Section: Application Domains
Web Mining
We work on the news/ad recommendation. These online learning algorithms reached a critical importance over the last few years due to these major applications. After designing a new algorithm, it is critical to be able to evaluate it without having to plug it into the real application in order to protect user experiences or/and the company's revenue. To do this, people used to build simulators of user behaviors and try to achieve good performances against it. However designing such a simulator is probably much more difficult than designing the algorithm itself! An other common way to evaluate is to not consider the exploration/exploitation dilemma (also known as “Cold Start” for recommender systems). Lately data-driven methods have been developed. We are working on building automatic replay methodology with some theoretical guarantees. This work also exhibits strong link with the choice of the number of contexts to use with recommender systems wrt your audience.
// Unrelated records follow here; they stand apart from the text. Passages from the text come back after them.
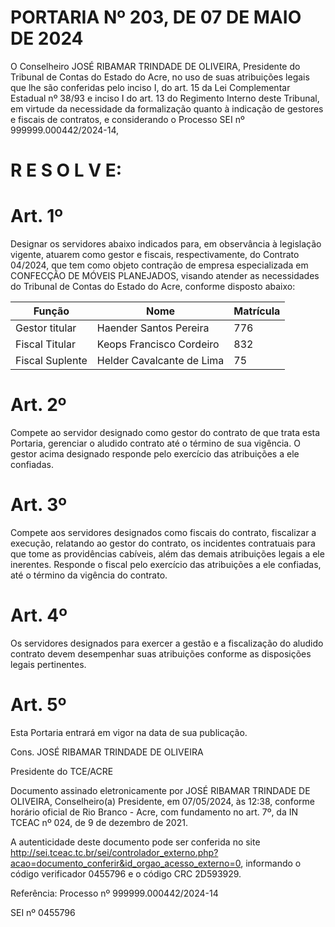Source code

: # PORTARIA Nº 203, DE 07 DE MAIO DE 2024

O Conselheiro JOSÉ RIBAMAR TRINDADE DE OLIVEIRA, Presidente do Tribunal de Contas do Estado do Acre, no uso de suas atribuições legais que lhe são conferidas pelo inciso I, do art. 15 da Lei Complementar Estadual nº 38/93 e inciso I do art. 13 do Regimento Interno deste Tribunal, em virtude da necessidade da formalização quanto à indicação de gestores e fiscais de contratos, e considerando o Processo SEI nº 999999.000442/2024-14,

# R E S O L V E:

# Art. 1º

Designar os servidores abaixo indicados para, em observância à legislação vigente, atuarem como gestor e fiscais, respectivamente, do Contrato 04/2024, que tem como objeto contração de empresa especializada em CONFECÇÃO DE MÓVEIS PLANEJADOS, visando atender as necessidades do Tribunal de Contas do Estado do Acre, conforme disposto abaixo:

|Função|Nome|Matrícula|
|---|---|---|
|Gestor titular|Haender Santos Pereira|776|
|Fiscal Titular|Keops Francisco Cordeiro|832|
|Fiscal Suplente|Helder Cavalcante de Lima|75|

# Art. 2º

Compete ao servidor designado como gestor do contrato de que trata esta Portaria, gerenciar o aludido contrato até o término de sua vigência. O gestor acima designado responde pelo exercício das atribuições a ele confiadas.

# Art. 3º

Compete aos servidores designados como fiscais do contrato, fiscalizar a execução, relatando ao gestor do contrato, os incidentes contratuais para que tome as providências cabíveis, além das demais atribuições legais a ele inerentes. Responde o fiscal pelo exercício das atribuições a ele confiadas, até o término da vigência do contrato.

# Art. 4º

Os servidores designados para exercer a gestão e a fiscalização do aludido contrato devem desempenhar suas atribuições conforme as disposições legais pertinentes.

# Art. 5º

Esta Portaria entrará em vigor na data de sua publicação.

Cons. JOSÉ RIBAMAR TRINDADE DE OLIVEIRA

Presidente do TCE/ACRE

Documento assinado eletronicamente por JOSÉ RIBAMAR TRINDADE DE OLIVEIRA, Conselheiro(a) Presidente, em 07/05/2024, às 12:38, conforme horário oficial de Rio Branco - Acre, com fundamento no art. 7º, da IN TCEAC nº 024, de 9 de dezembro de 2021.

A autenticidade deste documento pode ser conferida no site http://sei.tceac.tc.br/sei/controlador_externo.php?acao=documento_conferir&id_orgao_acesso_externo=0, informando o código verificador 0455796 e o código CRC 2D593929.

Referência: Processo nº 999999.000442/2024-14

SEI nº 0455796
An other point is that web sites must forecast Web page views in order to plan computer resource allocation and estimate upcoming revenue and advertising growth. In this work, we focus on extracting trends and seasonal patterns from page view series. We investigate Holt-Winters/ARIMA like procedures and some regularized models for making short-term prediction (3-6 weeks) wrt to logged data of several big media websites. We work on some news event related webpages and we feel that kind of time series deserves a particular attention. Self-similarity is found to exist at multiple time scales of network traffic, and can be exploited for prediction. In particular, it is found that Web page views exhibit strong impulsive changes occasionally. The impulses cause large prediction errors long after their occurrences and can sometimes be predicted (e.g., elections, sport events, editorial changes,holidays) in order to improve accuracies. It also seems that some promising model could arise from using global trends shift in the population.